In [None]:
!pip3 install swifter
!pip3 install spacy
!pip3 install stop-words
!pip3 install emoji
!pip3 install HanTa
!python -m spacy download de
!pip3 install --upgrade pandas

# 1. Data Preprocessing

## 1.1. prerequisites

In [2]:
# Critical imports
import numpy
import pandas
import swifter
import spacy
import os
import gc
import emoji
import stop_words
import re

nlp = spacy.load('de')

In [3]:
base = "/content/drive/MyDrive/Colab Notebooks/rasa/data/"
filmstarts = base + "filmstarts.tsv"
holidaycheck = base + "holidaycheck.tsv"
germeval2017 = base + "germeval2017.tsv"
PotTS = base + "PotTS.tsv"
SB10k = base + "SB10k.tsv"

In [4]:
def filepath(outname):
    outdir = './data'
    if not os.path.exists(outdir):
        os.mkdir(outdir)

    fullname = os.path.join(outdir, outname)
    return fullname

In [5]:
def give_emoji_free_text(text):
    return emoji.get_emoji_regexp().sub(r'', text)

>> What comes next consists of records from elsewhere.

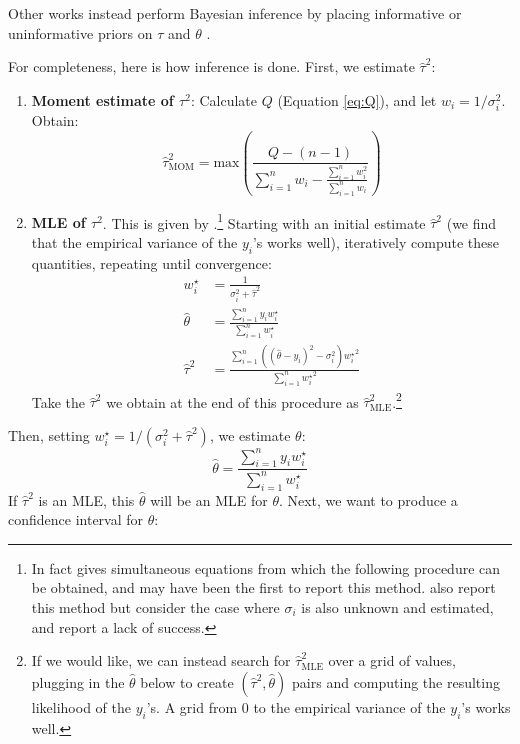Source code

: \documentclass[letterpaper,12pt]{article}
\begin{document}
Other works instead perform Bayesian inference by placing informative or uninformative priors on $\tau$ and $\theta$ \citep{sutton2001bayesian}.

For completeness, here is how inference is done. First, we estimate $\hat\tau^2$:

\begin{enumerate}
  \item \textbf{Moment estimate of $\tau^2$}: Calculate $Q$ (Equation \ref{eq:Q}), and let $w_i=1/\sigma_i^2$. Obtain:
  \begin{equation}
    \hat\tau^2_{\mathrm{MOM}}=\mathrm{max}\left(\frac{Q-(n-1)}{\sum_{i=1}^nw_i - \frac{\sum_{i=1}^nw_i^2}{\sum_{i=1}^nw_i}}\right)
  \end{equation}
  \item \textbf{MLE of $\tau^2$}. This is given by \citet[eq.~8-9]{hardy1996likelihood}.\footnote{In fact
  \citet[pg.~113]{cochran1937problems} gives simultaneous equations from which the following procedure can be obtained, and may have been the first to report this method. \citet[Section 2.8]{rao1981estimators} also report this method but consider the case where $\sigma_i$ is also unknown and estimated, and report a lack of success.
  } Starting with an initial estimate $\hat\tau^2$ (we find that the empirical variance of the $y_i$'s works well), iteratively compute these quantities, repeating until convergence:
  \begin{align*}
  w_i^\star &= \frac{1}{\sigma_i^2+\hat\tau^2}\\
  \hat\theta &= \frac{\sum_{i=1}^n y_iw_i^\star}{\sum_{i=1}^n w_i^\star}\\
  \hat\tau^2 &= \frac{\sum_{i=1}^n ((\hat\theta-y_i)^2-\sigma_i^2){w_i^\star}^2}{\sum_{i=1}^n {w_i^\star}^2}
  \end{align*}
  Take the $\hat\tau^2$ we obtain at the end of this procedure as $\hat\tau^2_{\mathrm{MLE}}$.\footnote{If we would like, we can instead search for $\hat\tau^2_{\mathrm{MLE}}$ over a grid of values, plugging in the $\hat\theta$ below to create $(\hat\tau^2,\hat\theta)$ pairs and computing the resulting likelihood of the $y_i$'s. A grid from $0$ to the empirical variance of the $y_i$'s works well.}
\end{enumerate}
Then, setting $w_i^\star=1/(\sigma_i^2+\hat\tau^2)$, we estimate $\theta$:
\begin{equation}
  \hat\theta=\frac{\sum_{i=1}^ny_iw_i^\star}{\sum_{i=1}^nw_i^\star}
\end{equation}
If $\hat\tau^2$ is an MLE, this $\hat\theta$ will be an MLE for $\theta$. Next, we want to produce a confidence interval for $\theta$:
\end{document}
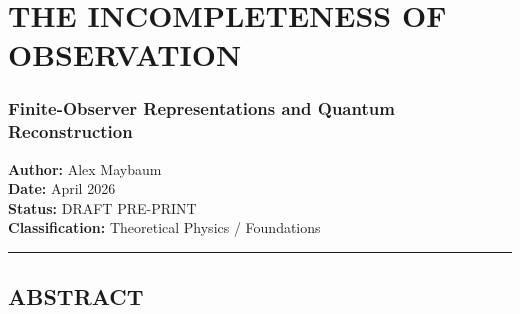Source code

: \documentclass[
]{article}
\author{}
\date{}
\begin{document}
\hypertarget{the-incompleteness-of-observation}{%
\section{THE INCOMPLETENESS OF
OBSERVATION}\label{the-incompleteness-of-observation}}

\hypertarget{finite-observer-representations-and-quantum-reconstruction}{%
\subsubsection{Finite-Observer Representations and Quantum
Reconstruction}\label{finite-observer-representations-and-quantum-reconstruction}}

\textbf{Author:} Alex Maybaum\\
\textbf{Date:} April 2026\\
\textbf{Status:} DRAFT PRE-PRINT\\
\textbf{Classification:} Theoretical Physics / Foundations

\begin{center}\rule{0.5\linewidth}{0.5pt}\end{center}

\hypertarget{abstract}{%
\subsection{ABSTRACT}\label{abstract}}
\end{document}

def sanitize(string, twitter):
    """ Sanitize one string """

    string = str(string)

    # remove graphical emoji
    string = give_emoji_free_text(string)

    if twitter:
        # remove user
        # assuming user has @ in front
        string = re.sub(r"""(?:@[\w_]+)""", '', string)

        #remove # and @
        for punc in '":!@#':
            string = string.replace(punc, '')

        # remove 't.co/' links
        string = re.sub(r'https//t.co\/[^\s]+', '', string, flags=re.MULTILINE)

    # spacy tokenizer
    string_split = list(nlp.tokenizer(string))

    if len(string_split) == 0:
        return numpy.nan
    else:
        return string_split


## 1.2. filmstarts dataset

In [6]:
def clean(x):
    if x >= 4:
        return "pos"
    elif x <= 2:
        return "neg"
    else:
        return numpy.nan


df = pandas.read_csv(filmstarts,
                     sep="\t",
                     on_bad_lines="skip",
                     names=["url", "rating", "text"])
df["sentiment"] = df['rating'].swifter.apply(clean)
df['text'] = df['text'].swifter.apply(lambda x: sanitize(x, False))
df = df.drop(["url", "rating"], axis=1)
df.dropna(inplace=True)
print("positive: " + str(df[df.sentiment == "pos"].shape[0]))
print("negative: " + str(df[df.sentiment == "neg"].shape[0]))
print("total: " + str(df.shape[0]))
df = df.reindex(columns=["text", "sentiment"])
df.to_csv(filepath("clean_filmstarts.csv"), sep=";", index=False, header=False)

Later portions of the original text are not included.